INSTRUCTIONS FOR THE TASK ▸
An exact reproduction is required of the lines from the beginning of the entries through the line with "2) Delinquency is", pictures excluded and nothing added.

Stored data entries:
"""

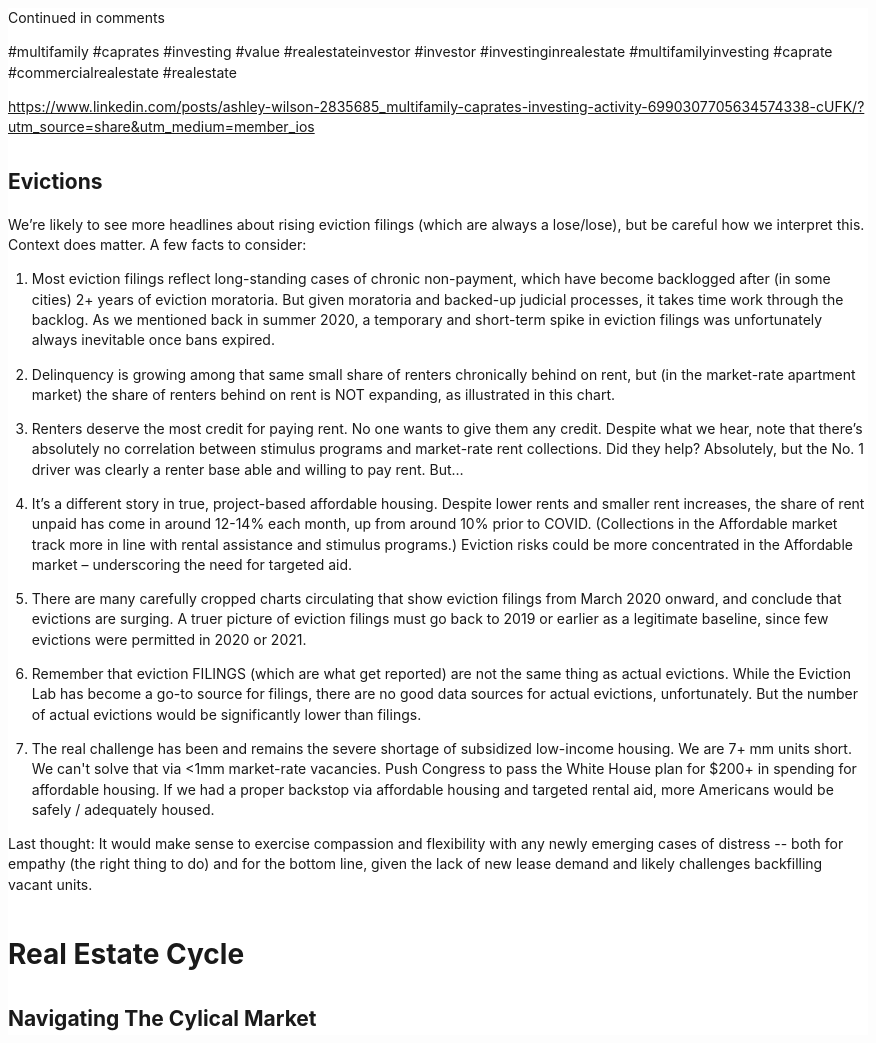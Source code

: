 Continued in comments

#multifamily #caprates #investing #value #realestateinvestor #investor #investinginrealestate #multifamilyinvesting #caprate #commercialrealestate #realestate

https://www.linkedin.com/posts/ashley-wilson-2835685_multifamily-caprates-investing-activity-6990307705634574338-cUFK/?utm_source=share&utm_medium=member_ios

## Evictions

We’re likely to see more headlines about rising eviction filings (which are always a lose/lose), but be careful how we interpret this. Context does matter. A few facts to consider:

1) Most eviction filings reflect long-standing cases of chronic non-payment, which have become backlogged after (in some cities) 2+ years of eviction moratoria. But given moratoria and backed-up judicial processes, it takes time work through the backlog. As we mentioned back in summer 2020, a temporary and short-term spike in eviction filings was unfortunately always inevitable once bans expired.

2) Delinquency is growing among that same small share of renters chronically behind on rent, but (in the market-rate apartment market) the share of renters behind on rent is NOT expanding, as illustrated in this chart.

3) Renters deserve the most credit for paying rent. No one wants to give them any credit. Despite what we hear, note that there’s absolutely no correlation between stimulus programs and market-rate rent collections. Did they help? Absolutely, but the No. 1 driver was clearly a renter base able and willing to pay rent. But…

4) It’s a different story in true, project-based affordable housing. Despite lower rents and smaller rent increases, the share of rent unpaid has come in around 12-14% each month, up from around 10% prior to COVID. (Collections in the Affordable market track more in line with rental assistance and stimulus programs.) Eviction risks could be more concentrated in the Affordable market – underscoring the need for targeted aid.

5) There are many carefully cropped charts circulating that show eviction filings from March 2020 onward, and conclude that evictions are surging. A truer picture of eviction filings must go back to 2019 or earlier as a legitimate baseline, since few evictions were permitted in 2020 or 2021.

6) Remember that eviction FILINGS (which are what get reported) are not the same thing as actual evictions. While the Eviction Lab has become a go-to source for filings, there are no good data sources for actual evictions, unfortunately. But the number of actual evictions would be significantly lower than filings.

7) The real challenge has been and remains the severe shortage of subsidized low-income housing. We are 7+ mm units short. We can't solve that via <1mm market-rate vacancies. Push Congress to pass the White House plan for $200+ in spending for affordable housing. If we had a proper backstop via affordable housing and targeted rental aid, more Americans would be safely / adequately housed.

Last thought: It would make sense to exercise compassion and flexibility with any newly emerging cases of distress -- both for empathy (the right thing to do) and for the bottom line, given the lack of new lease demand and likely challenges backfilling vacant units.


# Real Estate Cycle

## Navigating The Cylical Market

"""

EXERCISE RESULT ▸
Source code

: Continued in comments

#multifamily #caprates #investing #value #realestateinvestor #investor #investinginrealestate #multifamilyinvesting #caprate #commercialrealestate #realestate

https://www.linkedin.com/posts/ashley-wilson-2835685_multifamily-caprates-investing-activity-6990307705634574338-cUFK/?utm_source=share&utm_medium=member_ios

## Evictions

We’re likely to see more headlines about rising eviction filings (which are always a lose/lose), but be careful how we interpret this. Context does matter. A few facts to consider:

1) Most eviction filings reflect long-standing cases of chronic non-payment, which have become backlogged after (in some cities) 2+ years of eviction moratoria. But given moratoria and backed-up judicial processes, it takes time work through the backlog. As we mentioned back in summer 2020, a temporary and short-term spike in eviction filings was unfortunately always inevitable once bans expired.

2) Delinquency is growing among that same small share of renters chronically behind on rent, but (in the market-rate apartment market) the share of renters behind on rent is NOT expanding, as illustrated in this chart.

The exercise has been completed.